▼
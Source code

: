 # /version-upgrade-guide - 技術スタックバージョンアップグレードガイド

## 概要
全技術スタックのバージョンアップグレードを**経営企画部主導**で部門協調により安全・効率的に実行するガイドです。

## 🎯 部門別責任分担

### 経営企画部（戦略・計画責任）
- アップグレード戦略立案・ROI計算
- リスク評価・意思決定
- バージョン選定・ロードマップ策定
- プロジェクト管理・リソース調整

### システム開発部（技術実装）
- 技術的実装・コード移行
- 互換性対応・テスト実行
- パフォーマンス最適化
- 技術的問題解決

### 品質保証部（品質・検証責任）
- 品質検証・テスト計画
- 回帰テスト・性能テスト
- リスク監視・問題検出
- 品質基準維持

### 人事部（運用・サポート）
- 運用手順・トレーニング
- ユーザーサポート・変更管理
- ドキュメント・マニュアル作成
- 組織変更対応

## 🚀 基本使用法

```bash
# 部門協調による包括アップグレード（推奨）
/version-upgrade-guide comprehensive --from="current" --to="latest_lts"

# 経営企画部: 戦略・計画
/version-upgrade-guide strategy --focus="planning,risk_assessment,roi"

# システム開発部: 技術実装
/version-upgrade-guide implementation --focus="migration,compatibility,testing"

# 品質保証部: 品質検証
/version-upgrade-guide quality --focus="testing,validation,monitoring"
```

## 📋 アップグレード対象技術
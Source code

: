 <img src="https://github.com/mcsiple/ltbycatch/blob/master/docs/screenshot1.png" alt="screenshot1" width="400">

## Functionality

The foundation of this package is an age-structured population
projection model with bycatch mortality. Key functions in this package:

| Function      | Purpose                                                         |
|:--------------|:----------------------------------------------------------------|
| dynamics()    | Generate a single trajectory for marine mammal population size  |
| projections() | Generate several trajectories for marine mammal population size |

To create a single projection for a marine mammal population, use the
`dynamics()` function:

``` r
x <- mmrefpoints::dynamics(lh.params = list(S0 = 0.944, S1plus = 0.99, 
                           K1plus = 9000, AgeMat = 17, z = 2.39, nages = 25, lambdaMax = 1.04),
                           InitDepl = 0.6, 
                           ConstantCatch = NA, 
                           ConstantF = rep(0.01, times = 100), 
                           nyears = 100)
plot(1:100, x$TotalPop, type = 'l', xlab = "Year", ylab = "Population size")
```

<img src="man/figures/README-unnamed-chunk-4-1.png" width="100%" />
▲
--- Instructions for the task ---
Copy the records exactly, keeping every word in place.

--- Solution for this task ---
Source code

: # /version-upgrade-guide - 技術スタックバージョンアップグレードガイド

## 概要
全技術スタックのバージョンアップグレードを**経営企画部主導**で部門協調により安全・効率的に実行するガイドです。

## 🎯 部門別責任分担

### 経営企画部（戦略・計画責任）
- アップグレード戦略立案・ROI計算
- リスク評価・意思決定
- バージョン選定・ロードマップ策定
- プロジェクト管理・リソース調整

### システム開発部（技術実装）
- 技術的実装・コード移行
- 互換性対応・テスト実行
- パフォーマンス最適化
- 技術的問題解決

### 品質保証部（品質・検証責任）
- 品質検証・テスト計画
- 回帰テスト・性能テスト
- リスク監視・問題検出
- 品質基準維持

### 人事部（運用・サポート）
- 運用手順・トレーニング
- ユーザーサポート・変更管理
- ドキュメント・マニュアル作成
- 組織変更対応

## 🚀 基本使用法

```bash
# 部門協調による包括アップグレード（推奨）
/version-upgrade-guide comprehensive --from="current" --to="latest_lts"

# 経営企画部: 戦略・計画
/version-upgrade-guide strategy --focus="planning,risk_assessment,roi"

# システム開発部: 技術実装
/version-upgrade-guide implementation --focus="migration,compatibility,testing"

# 品質保証部: 品質検証
/version-upgrade-guide quality --focus="testing,validation,monitoring"
```

## 📋 アップグレード対象技術
Source code

: <img src="https://github.com/mcsiple/ltbycatch/blob/master/docs/screenshot1.png" alt="screenshot1" width="400">

## Functionality

The foundation of this package is an age-structured population
projection model with bycatch mortality. Key functions in this package:

| Function      | Purpose                                                         |
|:--------------|:----------------------------------------------------------------|
| dynamics()    | Generate a single trajectory for marine mammal population size  |
| projections() | Generate several trajectories for marine mammal population size |

To create a single projection for a marine mammal population, use the
`dynamics()` function:

``` r
x <- mmrefpoints::dynamics(lh.params = list(S0 = 0.944, S1plus = 0.99, 
                           K1plus = 9000, AgeMat = 17, z = 2.39, nages = 25, lambdaMax = 1.04),
                           InitDepl = 0.6, 
                           ConstantCatch = NA, 
                           ConstantF = rep(0.01, times = 100), 
                           nyears = 100)
plot(1:100, x$TotalPop, type = 'l', xlab = "Year", ylab = "Population size")
```

<img src="man/figures/README-unnamed-chunk-4-1.png" width="100%" />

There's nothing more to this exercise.